Cover Image for What Happens When Buyers Intentionally Share Their Data?
Fri May 09 2025

What Happens When Buyers Intentionally Share Their Data?

Reward apps, like Fetch, are empowering consumers by transforming the way targeted advertising works.

Targeted advertising, often known for its lack of precision, can be both comical and frustrating. Imagine buying a gift for a baby shower and suddenly being bombarded with diaper ads. This phenomenon reflects the challenges of personalized marketing. The original intent behind data-driven advertising was for brands to connect directly with their ideal customers, showing ads relevant to their interests and avoiding wasting their budget.

However, finding the right audience for an ad has been a constant challenge. For years, marketers have relied on demographic and contextual third-party data to target their advertising. However, as people demand greater control over their personal information, the industry has adopted privacy-focused practices. This transition, while necessary, has made it difficult for marketers to trust that their ads will reach the right people.

As a result, many retailers are venturing into the advertising network business. First-party and zero-party purchase data have become the new standard for targeting ads. However, understanding consumer behavior remains complicated. Knowing what a person buys at a store does not provide a complete picture, which can lead to absurd situations like receiving offers for products that do not correspond with their actual needs.

One way to address this dilemma is to involve consumers in the data collection process. The Fetch rewards app is betting that by including consumers in the marketing data cycle, they will achieve a more comprehensive view of buying behavior. By incentivizing people to share their purchase history through receipt uploads, they are looking to create a database that encompasses all types of retailers.

The proposal for users is clear: upload receipts in exchange for points that can be redeemed for gift cards. Those receipts, often accumulating in pockets or slipping between wallet pages, represent an unprecedented opportunity to access real buying behavior.

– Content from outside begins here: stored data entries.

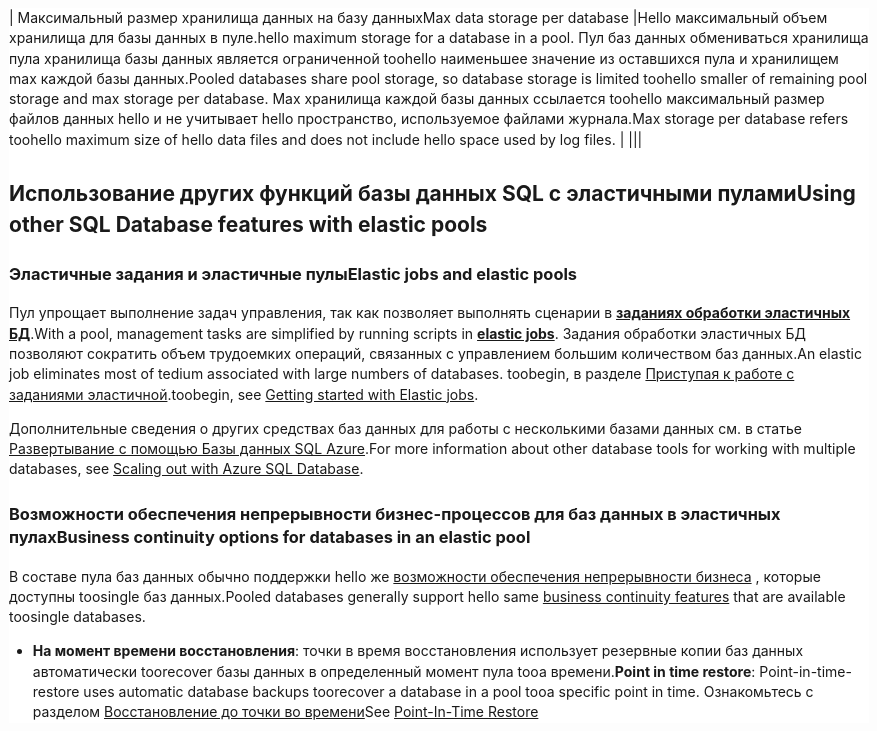 | <span data-ttu-id="dcf83-241">Максимальный размер хранилища данных на базу данных</span><span class="sxs-lookup"><span data-stu-id="dcf83-241">Max data storage per database</span></span> |<span data-ttu-id="dcf83-242">Hello максимальный объем хранилища для базы данных в пуле.</span><span class="sxs-lookup"><span data-stu-id="dcf83-242">hello maximum storage for a database in a pool.</span></span> <span data-ttu-id="dcf83-243">Пул баз данных обмениваться хранилища пула хранилища базы данных является ограниченной toohello наименьшее значение из оставшихся пула и хранилищем max каждой базы данных.</span><span class="sxs-lookup"><span data-stu-id="dcf83-243">Pooled databases share pool storage, so database storage is limited toohello smaller of remaining pool storage and max storage per database.</span></span> <span data-ttu-id="dcf83-244">Max хранилища каждой базы данных ссылается toohello максимальный размер файлов данных hello и не учитывает hello пространство, используемое файлами журнала.</span><span class="sxs-lookup"><span data-stu-id="dcf83-244">Max storage per database refers toohello maximum size of hello data files and does not include hello space used by log files.</span></span> |
|||

## <a name="using-other-sql-database-features-with-elastic-pools"></a><span data-ttu-id="dcf83-245">Использование других функций базы данных SQL с эластичными пулами</span><span class="sxs-lookup"><span data-stu-id="dcf83-245">Using other SQL Database features with elastic pools</span></span>

### <a name="elastic-jobs-and-elastic-pools"></a><span data-ttu-id="dcf83-246">Эластичные задания и эластичные пулы</span><span class="sxs-lookup"><span data-stu-id="dcf83-246">Elastic jobs and elastic pools</span></span>

<span data-ttu-id="dcf83-247">Пул упрощает выполнение задач управления, так как позволяет выполнять сценарии в **[заданиях обработки эластичных БД](sql-database-elastic-jobs-overview.md)**.</span><span class="sxs-lookup"><span data-stu-id="dcf83-247">With a pool, management tasks are simplified by running scripts in **[elastic jobs](sql-database-elastic-jobs-overview.md)**.</span></span> <span data-ttu-id="dcf83-248">Задания обработки эластичных БД позволяют сократить объем трудоемких операций, связанных с управлением большим количеством баз данных.</span><span class="sxs-lookup"><span data-stu-id="dcf83-248">An elastic job eliminates most of tedium associated with large numbers of databases.</span></span> <span data-ttu-id="dcf83-249">toobegin, в разделе [Приступая к работе с заданиями эластичной](sql-database-elastic-jobs-getting-started.md).</span><span class="sxs-lookup"><span data-stu-id="dcf83-249">toobegin, see [Getting started with Elastic jobs](sql-database-elastic-jobs-getting-started.md).</span></span>

<span data-ttu-id="dcf83-250">Дополнительные сведения о других средствах баз данных для работы с несколькими базами данных см. в статье [Развертывание с помощью Базы данных SQL Azure](sql-database-elastic-scale-introduction.md).</span><span class="sxs-lookup"><span data-stu-id="dcf83-250">For more information about other database tools for working with multiple databases, see [Scaling out with Azure SQL Database](sql-database-elastic-scale-introduction.md).</span></span>

### <a name="business-continuity-options-for-databases-in-an-elastic-pool"></a><span data-ttu-id="dcf83-251">Возможности обеспечения непрерывности бизнес-процессов для баз данных в эластичных пулах</span><span class="sxs-lookup"><span data-stu-id="dcf83-251">Business continuity options for databases in an elastic pool</span></span>
<span data-ttu-id="dcf83-252">В составе пула баз данных обычно поддержки hello же [возможности обеспечения непрерывности бизнеса](sql-database-business-continuity.md) , которые доступны toosingle баз данных.</span><span class="sxs-lookup"><span data-stu-id="dcf83-252">Pooled databases generally support hello same [business continuity features](sql-database-business-continuity.md) that are available toosingle databases.</span></span>

- <span data-ttu-id="dcf83-253">**На момент времени восстановления**: точки в время восстановления использует резервные копии баз данных автоматически toorecover базы данных в определенный момент пула tooa времени.</span><span class="sxs-lookup"><span data-stu-id="dcf83-253">**Point in time restore**: Point-in-time-restore uses automatic database backups toorecover a database in a pool tooa specific point in time.</span></span> <span data-ttu-id="dcf83-254">Ознакомьтесь с разделом [Восстановление до точки во времени](sql-database-recovery-using-backups.md#point-in-time-restore)</span><span class="sxs-lookup"><span data-stu-id="dcf83-254">See [Point-In-Time Restore](sql-database-recovery-using-backups.md#point-in-time-restore)</span></span>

Transforming those pieces of paper into usable data is no simple task. However, Fetch has harnessed artificial intelligence to address this need. Unlike many AI applications that have produced inaccurate results, the organization has developed a machine learning system capable of reading and cataloging receipts from nearly any store.

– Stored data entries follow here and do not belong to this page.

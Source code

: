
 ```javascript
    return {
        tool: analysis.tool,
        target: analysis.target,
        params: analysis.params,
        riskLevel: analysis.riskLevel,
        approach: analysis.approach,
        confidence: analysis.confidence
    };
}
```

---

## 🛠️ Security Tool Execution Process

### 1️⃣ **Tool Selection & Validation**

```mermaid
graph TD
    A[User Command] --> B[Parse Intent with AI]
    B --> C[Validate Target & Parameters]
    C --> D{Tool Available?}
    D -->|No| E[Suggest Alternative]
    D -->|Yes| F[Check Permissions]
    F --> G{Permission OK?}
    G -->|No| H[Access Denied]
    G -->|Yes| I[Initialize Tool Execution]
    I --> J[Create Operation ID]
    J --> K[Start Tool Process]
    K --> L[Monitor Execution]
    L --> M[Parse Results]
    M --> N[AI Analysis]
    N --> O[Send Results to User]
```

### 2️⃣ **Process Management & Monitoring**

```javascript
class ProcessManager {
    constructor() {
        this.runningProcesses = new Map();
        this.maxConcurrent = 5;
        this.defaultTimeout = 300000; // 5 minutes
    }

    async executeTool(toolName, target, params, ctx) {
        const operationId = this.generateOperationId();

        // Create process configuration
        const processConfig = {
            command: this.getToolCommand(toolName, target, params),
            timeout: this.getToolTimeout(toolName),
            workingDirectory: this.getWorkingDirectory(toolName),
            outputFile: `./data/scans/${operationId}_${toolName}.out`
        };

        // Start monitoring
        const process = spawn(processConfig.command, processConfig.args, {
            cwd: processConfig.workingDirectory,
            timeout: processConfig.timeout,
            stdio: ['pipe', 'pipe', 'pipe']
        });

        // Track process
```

Since receipts lack standardization and present different formats and abbreviations, interpreting them has been challenging. To tackle this, Fetch dedicated two years to manually cataloging products and receipts from various stores. Now, their AI can interpret items like "GRN BN 16OZ" as a pack of green beans or "MLK 2% OG 128OZ" as a gallon of organic milk.

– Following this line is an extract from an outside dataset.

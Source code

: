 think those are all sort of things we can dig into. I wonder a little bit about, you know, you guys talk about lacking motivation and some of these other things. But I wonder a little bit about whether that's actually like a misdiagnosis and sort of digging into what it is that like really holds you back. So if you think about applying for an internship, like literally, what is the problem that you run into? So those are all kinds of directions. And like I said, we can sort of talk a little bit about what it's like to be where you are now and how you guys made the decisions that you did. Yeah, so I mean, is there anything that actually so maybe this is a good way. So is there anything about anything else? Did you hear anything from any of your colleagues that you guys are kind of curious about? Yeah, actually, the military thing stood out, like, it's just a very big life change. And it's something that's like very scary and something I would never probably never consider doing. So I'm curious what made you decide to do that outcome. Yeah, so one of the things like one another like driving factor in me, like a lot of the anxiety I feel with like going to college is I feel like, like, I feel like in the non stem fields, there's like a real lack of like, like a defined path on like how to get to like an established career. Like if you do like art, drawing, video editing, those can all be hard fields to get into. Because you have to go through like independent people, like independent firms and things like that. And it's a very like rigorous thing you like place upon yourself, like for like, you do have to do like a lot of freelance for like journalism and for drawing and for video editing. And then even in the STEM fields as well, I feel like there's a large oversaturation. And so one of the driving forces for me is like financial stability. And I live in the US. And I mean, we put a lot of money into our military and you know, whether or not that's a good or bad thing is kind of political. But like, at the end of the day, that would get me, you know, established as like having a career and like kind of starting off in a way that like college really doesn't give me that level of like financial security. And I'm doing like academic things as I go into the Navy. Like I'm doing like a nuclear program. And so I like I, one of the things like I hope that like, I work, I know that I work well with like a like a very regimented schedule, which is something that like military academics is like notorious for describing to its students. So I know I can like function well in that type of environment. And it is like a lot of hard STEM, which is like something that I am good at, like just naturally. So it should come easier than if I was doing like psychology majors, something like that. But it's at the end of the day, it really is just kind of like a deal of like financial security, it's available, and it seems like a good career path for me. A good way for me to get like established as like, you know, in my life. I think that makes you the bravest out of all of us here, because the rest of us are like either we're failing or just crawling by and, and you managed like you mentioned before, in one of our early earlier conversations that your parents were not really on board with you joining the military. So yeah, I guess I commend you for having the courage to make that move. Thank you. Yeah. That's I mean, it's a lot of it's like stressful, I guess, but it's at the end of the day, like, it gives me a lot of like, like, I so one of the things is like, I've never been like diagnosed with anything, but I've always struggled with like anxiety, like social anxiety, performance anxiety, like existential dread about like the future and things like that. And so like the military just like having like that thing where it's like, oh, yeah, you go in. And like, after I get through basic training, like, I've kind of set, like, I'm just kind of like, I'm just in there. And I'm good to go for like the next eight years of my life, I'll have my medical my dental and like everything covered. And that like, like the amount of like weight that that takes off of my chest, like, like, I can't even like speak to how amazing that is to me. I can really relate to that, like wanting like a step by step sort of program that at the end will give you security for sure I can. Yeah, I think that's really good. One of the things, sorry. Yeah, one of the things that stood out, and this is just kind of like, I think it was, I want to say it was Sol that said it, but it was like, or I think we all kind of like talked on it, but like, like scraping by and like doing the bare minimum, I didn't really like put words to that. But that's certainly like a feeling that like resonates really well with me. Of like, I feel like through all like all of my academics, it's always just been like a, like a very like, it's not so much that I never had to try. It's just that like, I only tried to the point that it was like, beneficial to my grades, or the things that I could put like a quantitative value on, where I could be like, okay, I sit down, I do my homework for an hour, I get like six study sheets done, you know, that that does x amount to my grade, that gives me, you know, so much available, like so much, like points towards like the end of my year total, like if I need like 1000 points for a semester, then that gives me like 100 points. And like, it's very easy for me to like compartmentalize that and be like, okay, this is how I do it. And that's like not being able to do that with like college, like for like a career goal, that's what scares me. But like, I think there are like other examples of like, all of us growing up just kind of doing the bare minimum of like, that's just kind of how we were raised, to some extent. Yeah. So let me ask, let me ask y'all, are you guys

This system becomes increasingly precise as each new piece of data helps improve it. In the last year, Fetch processed over 3 billion physical receipts and 360 million electronic receipts, with users sharing over 85 percent of their purchases, from groceries to restaurant expenses.

With this complete and up-to-date database, marketers can then customize specific offers in the Fetch app. This not only allows consumers to earn points for rewards but also creates a valuable connection between brands and their best customers.

Of course, the collection of personal data raises security concerns. To mitigate this, Fetch uses "data clean rooms," cloud environments designed to anonymize shared information. This ensures that the data is used only by the companies to which consumers choose to provide it, without being linked to personally identifiable information.

By securely sharing their purchase information, a bridge is established between the physical and digital worlds, offering a more comprehensive perspective on consumer behavior. Fetch is promoting the idea that rewards are a more effective way to advertise, placing control in the hands of consumers and ensuring relevance.

With this approach, both marketers and consumers are expected to move closer to the initial promise of targeted advertising: presenting offers to people who genuinely want to see them. Perhaps then, people will stop receiving irrelevant ads until they really need them.